[Income tax is done – now I can finish telling you about my adventure.]
Now that we’re done flying, Harriet joins me for the rest of the tour. We drive about 100 km north of La Ronge to Grandmother’s Bay, a community of about 300. The school library is small, but we manage to pack all the kids (and the teachers) in. Despite being a bit crowded, it was great! A nice start to my last day of readings.
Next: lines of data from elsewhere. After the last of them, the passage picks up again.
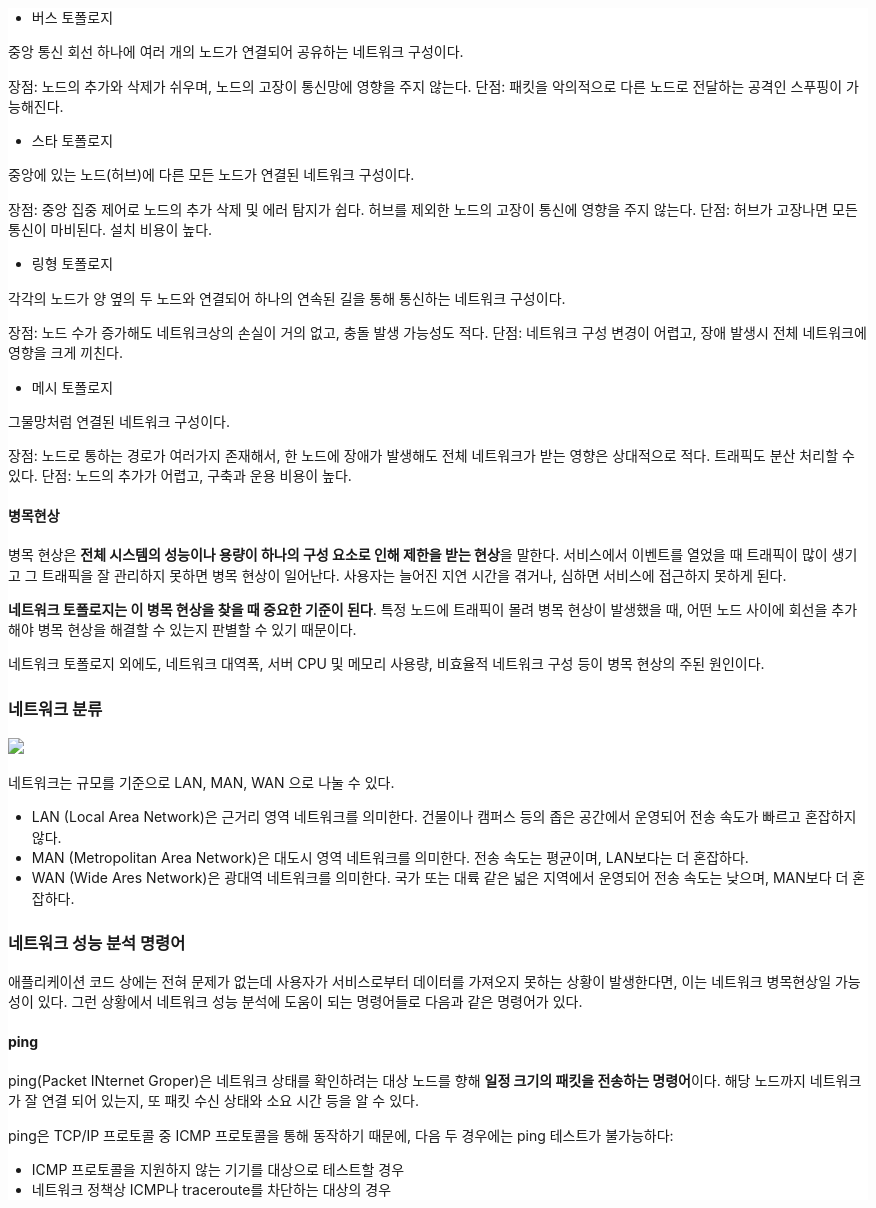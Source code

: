 * 버스 토폴로지

중앙 통신 회선 하나에 여러 개의 노드가 연결되어 공유하는 네트워크 구성이다.

장점: 노드의 추가와 삭제가 쉬우며, 노드의 고장이 통신망에 영향을 주지 않는다.
단점: 패킷을 악의적으로 다른 노드로 전달하는 공격인 스푸핑이 가능해진다.

* 스타 토폴로지

중앙에 있는 노드(허브)에 다른 모든 노드가 연결된 네트워크 구성이다. 

장점: 중앙 집중 제어로 노드의 추가 삭제 및 에러 탐지가 쉽다. 허브를 제외한 노드의 고장이 통신에 영향을 주지 않는다.
단점: 허브가 고장나면 모든 통신이 마비된다. 설치 비용이 높다.

* 링형 토폴로지

각각의 노드가 양 옆의 두 노드와 연결되어 하나의 연속된 길을 통해 통신하는 네트워크 구성이다.

장점: 노드 수가 증가해도 네트워크상의 손실이 거의 없고, 충돌 발생 가능성도 적다.
단점: 네트워크 구성 변경이 어렵고, 장애 발생시 전체 네트워크에 영향을 크게 끼친다.

* 메시 토폴로지

그물망처럼 연결된 네트워크 구성이다.

장점: 노드로 통하는 경로가 여러가지 존재해서, 한 노드에 장애가 발생해도 전체 네트워크가 받는 영향은 상대적으로 적다. 트래픽도 분산 처리할 수 있다.
단점: 노드의 추가가 어렵고, 구축과 운용 비용이 높다. 

#### 병목현상

병목 현상은 **전체 시스템의 성능이나 용량이 하나의 구성 요소로 인해 제한을 받는 현상**을 말한다. 서비스에서 이벤트를 열었을 때 트래픽이 많이 생기고 그 트래픽을 잘 관리하지 못하면 병목 현상이 일어난다. 사용자는 늘어진 지연 시간을 겪거나, 심하면 서비스에 접근하지 못하게 된다.

**네트워크 토폴로지는 이 병목 현상을 찾을 때 중요한 기준이 된다**. 특정 노드에 트래픽이 몰려 병목 현상이 발생했을 때, 어떤 노드 사이에 회선을 추가해야 병목 현상을 해결할 수 있는지 판별할 수 있기 때문이다.

네트워크 토폴로지 외에도, 네트워크 대역폭, 서버 CPU 및 메모리 사용량, 비효율적 네트워크 구성 등이 병목 현상의 주된 원인이다.

### 네트워크 분류

![](https://rightinfoservice.com/assets/jpg/SERVICES/NETWORKING/LAN%20MAN%20WAN.jpg)

네트워크는 규모를 기준으로 LAN, MAN, WAN 으로 나눌 수 있다.

* LAN (Local Area Network)은 근거리 영역 네트워크를 의미한다. 건물이나 캠퍼스 등의 좁은 공간에서 운영되어 전송 속도가 빠르고 혼잡하지 않다.
* MAN (Metropolitan Area Network)은 대도시 영역 네트워크를 의미한다. 전송 속도는 평균이며, LAN보다는 더 혼잡하다.
* WAN (Wide Ares Network)은 광대역 네트워크를 의미한다. 국가 또는 대륙 같은 넓은 지역에서 운영되어 전송 속도는 낮으며, MAN보다 더 혼잡하다.

### 네트워크 성능 분석 명령어

애플리케이션 코드 상에는 전혀 문제가 없는데 사용자가 서비스로부터 데이터를 가져오지 못하는 상황이 발생한다면, 이는 네트워크 병목현상일 가능성이 있다. 그런 상황에서 네트워크 성능 분석에 도움이 되는 명령어들로 다음과 같은 명령어가 있다.

#### ping

ping(Packet INternet Groper)은 네트워크 상태를 확인하려는 대상 노드를 향해 **일정 크기의 패킷을 전송하는 명령어**이다. 해당 노드까지 네트워크가 잘 연결 되어 있는지, 또 패킷 수신 상태와 소요 시간 등을 알 수 있다.

ping은 TCP/IP 프로토콜 중 ICMP 프로토콜을 통해 동작하기 때문에, 다음 두 경우에는 ping 테스트가 불가능하다:
* ICMP 프로토콜을 지원하지 않는 기기를 대상으로 테스트할 경우
* 네트워크 정책상 ICMP나 traceroute를 차단하는 대상의 경우
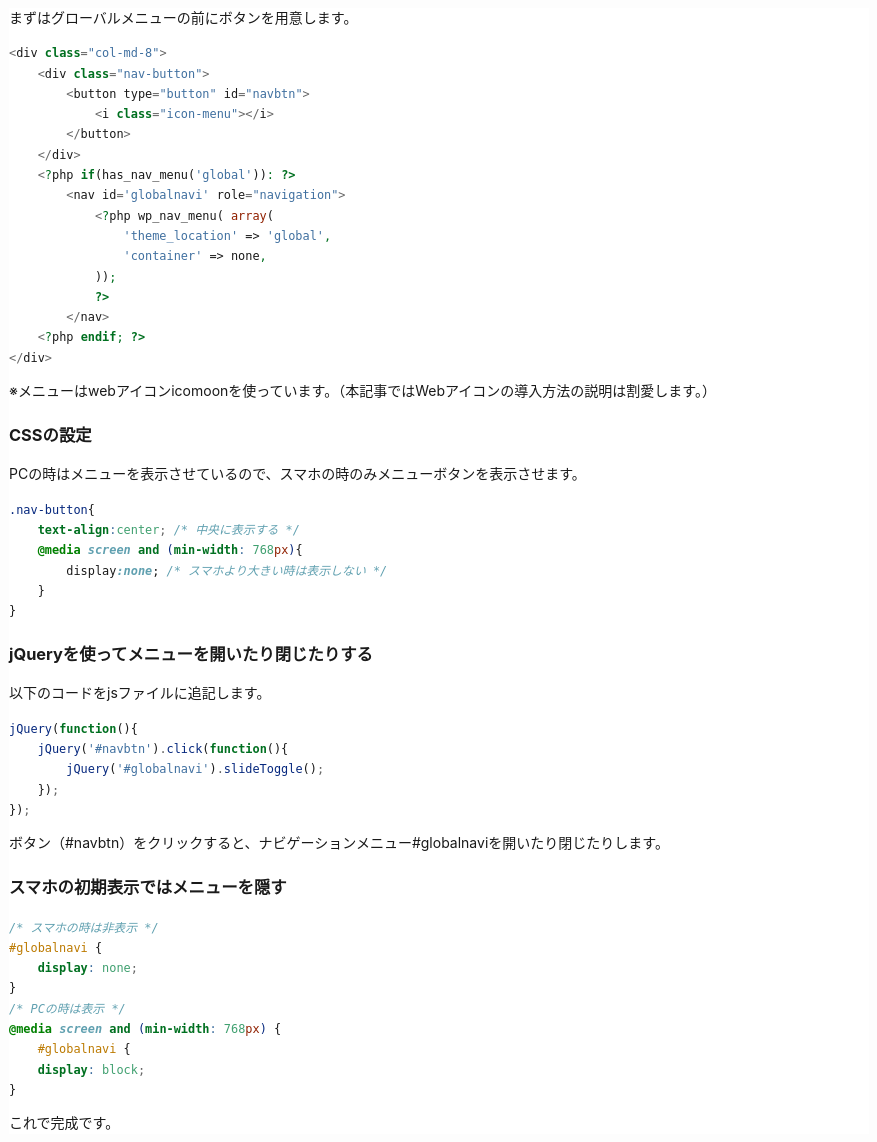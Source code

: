 まずはグローバルメニューの前にボタンを用意します。

```php
<div class="col-md-8">
    <div class="nav-button">
        <button type="button" id="navbtn">
            <i class="icon-menu"></i>
        </button>
    </div>
    <?php if(has_nav_menu('global')): ?>
        <nav id='globalnavi' role="navigation">
            <?php wp_nav_menu( array(
                'theme_location' => 'global',
                'container' => none,
            ));
            ?>
        </nav>
    <?php endif; ?>
</div>
```

※メニューはwebアイコンicomoonを使っています。（本記事ではWebアイコンの導入方法の説明は割愛します。）
### CSSの設定

PCの時はメニューを表示させているので、スマホの時のみメニューボタンを表示させます。

```css:title=style.css
.nav-button{
    text-align:center; /* 中央に表示する */
    @media screen and (min-width: 768px){
        display:none; /* スマホより大きい時は表示しない */
    }
}
```

### jQueryを使ってメニューを開いたり閉じたりする

以下のコードをjsファイルに追記します。

```js:title=main.js
jQuery(function(){
    jQuery('#navbtn').click(function(){
        jQuery('#globalnavi').slideToggle();
    });
});
```

ボタン（#navbtn）をクリックすると、ナビゲーションメニュー#globalnaviを開いたり閉じたりします。

### スマホの初期表示ではメニューを隠す

```css:title=style.css
/* スマホの時は非表示 */
#globalnavi {
    display: none;
}
/* PCの時は表示 */
@media screen and (min-width: 768px) {
    #globalnavi {
    display: block;
}
```

これで完成です。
We returned to La Ronge for lunch and then drove about 30 km north to Sucker River, also known by its Cree name – Nemeiben River. It’s a community of about 300, and I couldn’t have asked for a more perfect ending to the day and the tour. I spoke to the grade 5’s and 6’s. I was a little worried at first, as the grade 6’s decided they wanted to stand rather than sit. But it wasn’t a problem and they felt more comfortable having that bit of control. The kids had all read my books, so I had time to share the “secrets” of each book with them. They were interested and had lots of questions. Anthony was my favourite – a bright-eyed boy in grade 5 who took in every word and was bursting with great questions. I think he might be a challenge in the classroom though, as when I complimented him afterwards for paying such close attention and having such great questions, the teacher commented to him something like “See? You can sit still!” 🙂
Once I was dropped off at the hotel, I decided to walk down to Roberson’s Trading. Kathy had said to make sure to check it out if I had time.) It’s a general store with all kinds of animal heads and stuffed animals on display. They also had groceries and lots of leather goods and souvenirs. I almost bought a bead loom, but managed to calm my “7” tendency (enneagram classification – 7’s tend to want to jump in and try something new every chance they get) and bought a lovely beaded key chain instead. There’s hope for me yet!